[Records from a collection]
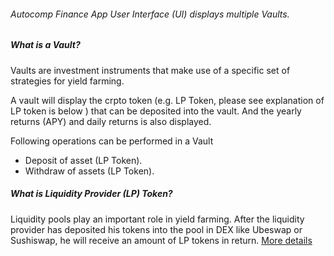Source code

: ###### Autocomp Finance App User Interface (UI) displays multiple Vaults.

##### What is a Vault?

Vaults are investment instruments that make use of a specific set of strategies for yield farming.

A vault will display the crpto token (e.g. LP Token, please see explanation of LP token is below ) that can be deposited into the vault. And the yearly returns (APY) and daily returns is also displayed.

Following operations can be performed in a Vault

- Deposit of asset (LP Token).
- Withdraw of assets (LP Token).

##### What is Liquidity Provider (LP) Token?

Liquidity pools play an important role in yield farming.
After the liquidity provider has deposited his tokens into the pool in DEX like Ubeswap or Sushiswap, he will receive an amount of LP tokens in return. [More details](https://wiki.rugdoc.io/docs/introduction-to-liquidity-pools/)
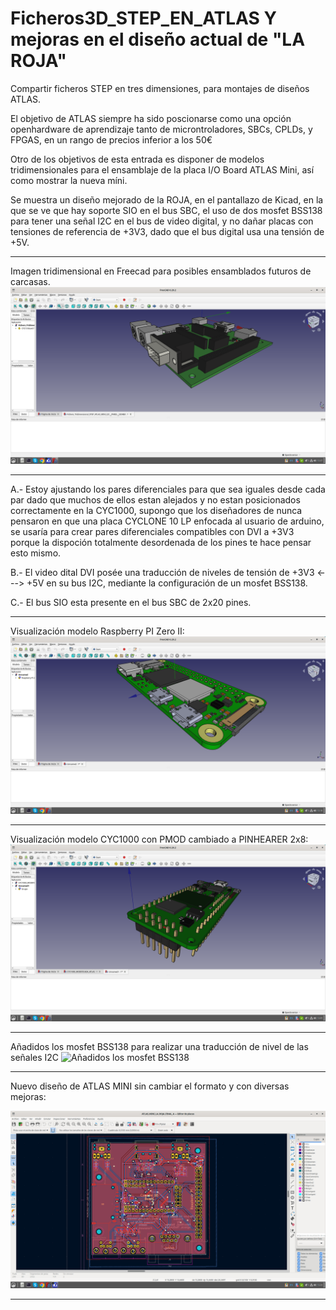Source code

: # Ficheros3D_STEP_EN_ATLAS Y mejoras en el diseño actual de "LA ROJA"
Compartir ficheros STEP en tres dimensiones, para montajes de diseños ATLAS.

El objetivo de ATLAS siempre ha sido poscionarse como una opción openhardware de aprendizaje tanto de microntroladores, SBCs, CPLDs, y FPGAS, en un rango de precios inferior a los 50€

Otro de los objetivos de esta entrada es disponer de modelos tridimensionales para el ensamblaje de la placa I/O Board ATLAS Mini, así como mostrar la nueva míni.

Se muestra un diseño mejorado de la ROJA, en el pantallazo de Kicad, en la que se ve que hay soporte SIO en el bus SBC, el uso de dos mosfet BSS138 para tener una señal I2C en el bus de video digital, y no dañar placas con tensiones de referencia de +3V3, dado que el bus digital usa una tensión de +5V.

---

Imagen tridimensional en Freecad para posibles ensamblados futuros de carcasas.
![ATLAS MINI MEJORADA](https://github.com/AtlasFPGA/Ficheros3D_STEP_EN_ATLAS/blob/main/FOTOS/Captura%20de%20pantalla%20ATLAS%20MINI%20de%202023-06-28%2012-37-38.png)

---

A.- Estoy ajustando los pares diferenciales para que sea iguales desde cada par dado que muchos de ellos estan alejados y no estan posicionados correctamente en la CYC1000, supongo que los diseñadores de nunca pensaron en que una placa CYCLONE 10 LP enfocada al usuario de arduino, se usaría para crear pares diferenciales compatibles con DVI a +3V3 porque la dispoción totalmente desordenada de los pines te hace pensar esto mismo.

B.- El video dital DVI posée una traducción de niveles de tensión de +3V3 <---> +5V en su bus I2C, mediante la configuración de un mosfet BSS138.

C.- El bus SIO esta presente en el bus SBC de 2x20 pines.

---

Visualización modelo Raspberry PI Zero II:
![Frecad Raspberry PI Zero II](https://github.com/AtlasFPGA/Ficheros3D_STEP_EN_ATLAS/blob/main/FOTOS/Captura%20de%20pantalla%20Frecad%20rp%20zw2%20de%202023-06-28%2012-18-27.png)

---

Visualización modelo CYC1000 con PMOD cambiado a PINHEARER 2x8:
![CYC1000 con PMOD cambiado a PINHEARER 2x8](https://github.com/AtlasFPGA/Ficheros3D_STEP_EN_ATLAS/blob/main/FOTOS/Captura%20de%20pantalla%20FreeCAD%20%20de%20la%20placa%20CYC1000%20PARA%20USO%20DE%20LA%20ATLAS%20MINI%20para%20montaje%20carcasa%20%202023-06-28%2012-09-28.png)

---

Añadidos los mosfet BSS138 para realizar una traducción de nivel de las señales I2C
![Añadidos los mosfet BSS138](https://github.com/AtlasFPGA/Ficheros3D_STEP_EN_ATLAS/blob/main/FOTOS/Detalle%20de%20la%20Captura%20de%20pantalla%20donde%20se%20ven%20los%20diodos%20mosfet%20para%20adaptar%20los%20niveles%20de%20tensi%C3%B3n%20del%20bus%20i2c%20de%202023-06-28%2013-06-30.png)

---

Nuevo diseño de ATLAS MINI sin cambiar el formato y con diversas mejoras:

![Nuevo diseño de ATLAS MINI](https://github.com/AtlasFPGA/Ficheros3D_STEP_EN_ATLAS/blob/main/FOTOS/Captura%20de%20pantalla%20de%20la%20ATLAS%20MINI%20MEJORADA%20I2C%20y%20SDIO%202023-06-28%2012-24-34.png)

---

INSTRUCTIONS TO FOLLOW >> Take the records above from their first line through the line with "# Ficheros3D_STEP_EN_ATLAS Y" and set those lines down word for word, minus the pictures.

SOLUTION TO THE PROBLEM >>
Source code

: ###### Autocomp Finance App User Interface (UI) displays multiple Vaults.

##### What is a Vault?

Vaults are investment instruments that make use of a specific set of strategies for yield farming.

A vault will display the crpto token (e.g. LP Token, please see explanation of LP token is below ) that can be deposited into the vault. And the yearly returns (APY) and daily returns is also displayed.

Following operations can be performed in a Vault

- Deposit of asset (LP Token).
- Withdraw of assets (LP Token).

##### What is Liquidity Provider (LP) Token?

Liquidity pools play an important role in yield farming.
After the liquidity provider has deposited his tokens into the pool in DEX like Ubeswap or Sushiswap, he will receive an amount of LP tokens in return. [More details](https://wiki.rugdoc.io/docs/introduction-to-liquidity-pools/)
Source code

: # Ficheros3D_STEP_EN_ATLAS Y mejoras en el diseño actual de "LA ROJA"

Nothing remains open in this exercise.